> **Requirement**
Look in the material below for the line holding "to ECMA Specification". Set it down exactly, with each later line up to and including the line holding "ignition and turbofan".
== Segment start ==
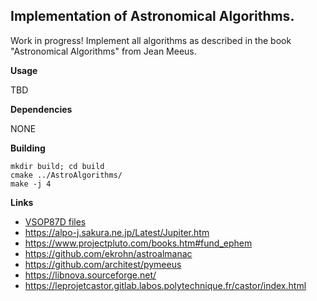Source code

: ## Implementation of Astronomical Algorithms.

Work in progress!
Implement all algorithms as described in the book "Astronomical Algorithms" from Jean Meeus.

**Usage**

TBD

**Dependencies**

NONE

**Building**

```
mkdir build; cd build
cmake ../AstroAlgorithms/
make -j 4
```

**Links**

+ [VSOP87D files](libmeeus/vsop87d/README.md)
+ https://alpo-j.sakura.ne.jp/Latest/Jupiter.htm
+ https://www.projectpluto.com/books.htm#fund_ephem
+ https://github.com/ekrohn/astroalmanac
+ https://github.com/architest/pymeeus
+ https://libnova.sourceforge.net/
+ https://leprojetcastor.gitlab.labos.polytechnique.fr/castor/index.html
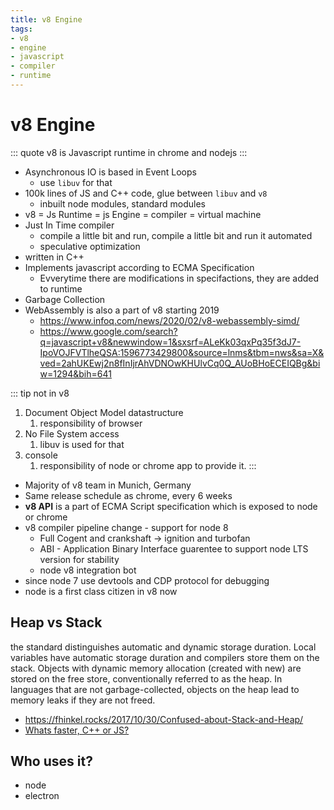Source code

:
 ```yaml
---
title: v8 Engine
tags:
- v8
- engine
- javascript
- compiler
- runtime
---
```


# v8 Engine

<TagLinks />

::: quote
v8 is Javascript runtime in chrome and nodejs
:::

* Asynchronous IO is based in Event Loops
  * use `libuv` for that
* 100k lines of JS and C++ code, glue between `libuv` and `v8`
  * inbuilt node modules, standard modules
* v8 = Js Runtime = js Engine = compiler = virtual machine
* Just In Time compiler
  * compile a little bit and run, compile a little bit and run it automated
  * speculative optimization
* written in C++
* Implements javascript according to ECMA Specification
  * Evverytime there are modifications in specifactions, they are added to runtime
* Garbage Collection
* WebAssembly is also a part of v8 starting 2019
  * https://www.infoq.com/news/2020/02/v8-webassembly-simd/
  * https://www.google.com/search?q=javascript+v8&newwindow=1&sxsrf=ALeKk03qxPq35f3dJ7-IpoVOJFVTlheQSA:1596773429800&source=lnms&tbm=nws&sa=X&ved=2ahUKEwj2n8fInIjrAhVDNOwKHUlvCq0Q_AUoBHoECEIQBg&biw=1294&bih=641

::: tip not in v8
1. Document Object Model datastructure
   1. responsibility of browser
2. No File System access
   1. libuv is used for that
3. console
   1. responsibility of node or chrome app to provide it.
:::

* Majority of v8 team in Munich, Germany
* Same release schedule as chrome, every 6 weeks
* **v8 API** is a part of ECMA Script specification which is exposed to node or chrome
* v8 compiler pipeline change - support for node 8
  * Full Cogent and crankshaft -> ignition and turbofan
  * ABI - Application Binary Interface guarentee to support node LTS version for stability
  * node v8 integration bot
* since node 7 use devtools and CDP protocol for debugging
* node is a first class citizen in v8 now

## Heap vs Stack

the standard distinguishes automatic and dynamic storage duration. Local variables have automatic storage duration and compilers store them on the stack. Objects with dynamic memory allocation (created with new) are stored on the free store, conventionally referred to as the heap. In languages that are not garbage-collected, objects on the heap lead to memory leaks if they are not freed.

* https://fhinkel.rocks/2017/10/30/Confused-about-Stack-and-Heap/
* [Whats faster, C++ or JS?](https://fhinkel.rocks/2017/12/07/Speed-up-Your-Node-js-App-with-Native-Addons/)

## Who uses it?

* node
* electron

<Footer />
== Segment end ==
> **Answer box**
* Implements javascript according to ECMA Specification
  * Evverytime there are modifications in specifactions, they are added to runtime
* Garbage Collection
* WebAssembly is also a part of v8 starting 2019
  * https://www.infoq.com/news/2020/02/v8-webassembly-simd/
  * https://www.google.com/search?q=javascript+v8&newwindow=1&sxsrf=ALeKk03qxPq35f3dJ7-IpoVOJFVTlheQSA:1596773429800&source=lnms&tbm=nws&sa=X&ved=2ahUKEwj2n8fInIjrAhVDNOwKHUlvCq0Q_AUoBHoECEIQBg&biw=1294&bih=641

::: tip not in v8
1. Document Object Model datastructure
   1. responsibility of browser
2. No File System access
   1. libuv is used for that
3. console
   1. responsibility of node or chrome app to provide it.
:::

* Majority of v8 team in Munich, Germany
* Same release schedule as chrome, every 6 weeks
* **v8 API** is a part of ECMA Script specification which is exposed to node or chrome
* v8 compiler pipeline change - support for node 8
  * Full Cogent and crankshaft -> ignition and turbofan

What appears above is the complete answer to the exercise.